## Exercise requirements
Whenever a line in the records below holds the string "session", include it in the count, and state the number alone.

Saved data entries

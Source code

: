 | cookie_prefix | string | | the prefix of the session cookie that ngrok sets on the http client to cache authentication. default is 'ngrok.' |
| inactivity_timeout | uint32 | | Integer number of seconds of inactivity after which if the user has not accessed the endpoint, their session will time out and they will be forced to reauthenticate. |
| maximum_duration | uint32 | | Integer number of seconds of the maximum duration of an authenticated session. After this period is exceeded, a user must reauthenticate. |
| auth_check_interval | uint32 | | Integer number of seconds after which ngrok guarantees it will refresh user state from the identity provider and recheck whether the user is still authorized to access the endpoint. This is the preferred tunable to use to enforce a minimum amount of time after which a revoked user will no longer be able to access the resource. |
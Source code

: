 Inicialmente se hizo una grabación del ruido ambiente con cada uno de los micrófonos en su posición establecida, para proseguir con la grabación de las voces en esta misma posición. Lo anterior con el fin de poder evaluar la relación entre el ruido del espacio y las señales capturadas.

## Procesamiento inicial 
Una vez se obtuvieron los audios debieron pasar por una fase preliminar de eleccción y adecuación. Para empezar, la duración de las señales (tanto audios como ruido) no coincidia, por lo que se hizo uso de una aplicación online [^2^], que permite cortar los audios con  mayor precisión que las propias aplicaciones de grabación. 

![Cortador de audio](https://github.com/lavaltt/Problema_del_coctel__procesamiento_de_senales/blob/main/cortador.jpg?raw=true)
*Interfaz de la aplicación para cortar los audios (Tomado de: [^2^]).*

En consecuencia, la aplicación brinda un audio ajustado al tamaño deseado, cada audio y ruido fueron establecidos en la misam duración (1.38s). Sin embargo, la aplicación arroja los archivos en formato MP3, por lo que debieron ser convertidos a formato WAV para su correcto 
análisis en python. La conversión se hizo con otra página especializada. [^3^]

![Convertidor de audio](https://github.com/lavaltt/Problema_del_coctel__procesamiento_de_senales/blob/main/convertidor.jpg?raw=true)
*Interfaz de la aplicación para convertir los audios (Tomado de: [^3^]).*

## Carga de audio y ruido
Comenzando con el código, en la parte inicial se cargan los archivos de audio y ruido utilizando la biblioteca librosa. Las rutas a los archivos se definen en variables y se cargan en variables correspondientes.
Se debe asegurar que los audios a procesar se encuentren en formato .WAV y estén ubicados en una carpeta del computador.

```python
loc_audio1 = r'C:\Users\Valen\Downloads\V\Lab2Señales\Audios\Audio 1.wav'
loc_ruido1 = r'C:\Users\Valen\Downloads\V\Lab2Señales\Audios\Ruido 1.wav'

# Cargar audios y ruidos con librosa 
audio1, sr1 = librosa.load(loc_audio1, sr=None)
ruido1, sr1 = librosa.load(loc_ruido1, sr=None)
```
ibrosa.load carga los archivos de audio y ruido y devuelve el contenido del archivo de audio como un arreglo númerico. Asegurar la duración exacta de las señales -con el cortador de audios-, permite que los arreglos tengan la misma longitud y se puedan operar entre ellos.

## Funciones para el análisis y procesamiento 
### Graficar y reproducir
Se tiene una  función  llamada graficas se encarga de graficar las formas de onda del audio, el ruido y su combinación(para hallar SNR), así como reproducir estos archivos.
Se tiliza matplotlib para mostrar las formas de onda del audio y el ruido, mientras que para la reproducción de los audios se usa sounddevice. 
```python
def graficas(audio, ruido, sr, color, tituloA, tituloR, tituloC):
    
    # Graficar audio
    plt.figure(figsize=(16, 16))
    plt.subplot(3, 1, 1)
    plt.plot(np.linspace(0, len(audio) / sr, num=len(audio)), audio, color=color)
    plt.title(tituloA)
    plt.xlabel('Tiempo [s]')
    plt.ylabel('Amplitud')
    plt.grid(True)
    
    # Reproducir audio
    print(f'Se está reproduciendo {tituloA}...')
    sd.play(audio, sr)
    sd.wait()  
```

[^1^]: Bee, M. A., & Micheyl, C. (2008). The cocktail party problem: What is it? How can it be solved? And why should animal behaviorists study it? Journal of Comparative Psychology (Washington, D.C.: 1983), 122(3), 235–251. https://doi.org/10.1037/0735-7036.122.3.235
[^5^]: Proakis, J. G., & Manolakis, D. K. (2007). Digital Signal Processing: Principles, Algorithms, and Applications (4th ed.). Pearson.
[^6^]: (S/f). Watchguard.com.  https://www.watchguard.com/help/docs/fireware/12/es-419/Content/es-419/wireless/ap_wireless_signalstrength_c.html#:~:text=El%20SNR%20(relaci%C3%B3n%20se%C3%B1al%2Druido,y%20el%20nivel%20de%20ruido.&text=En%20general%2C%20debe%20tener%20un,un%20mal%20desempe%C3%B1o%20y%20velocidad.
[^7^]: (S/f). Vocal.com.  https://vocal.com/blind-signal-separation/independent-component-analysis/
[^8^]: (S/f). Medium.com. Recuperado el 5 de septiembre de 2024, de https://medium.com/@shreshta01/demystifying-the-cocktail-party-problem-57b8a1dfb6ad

## Task output
3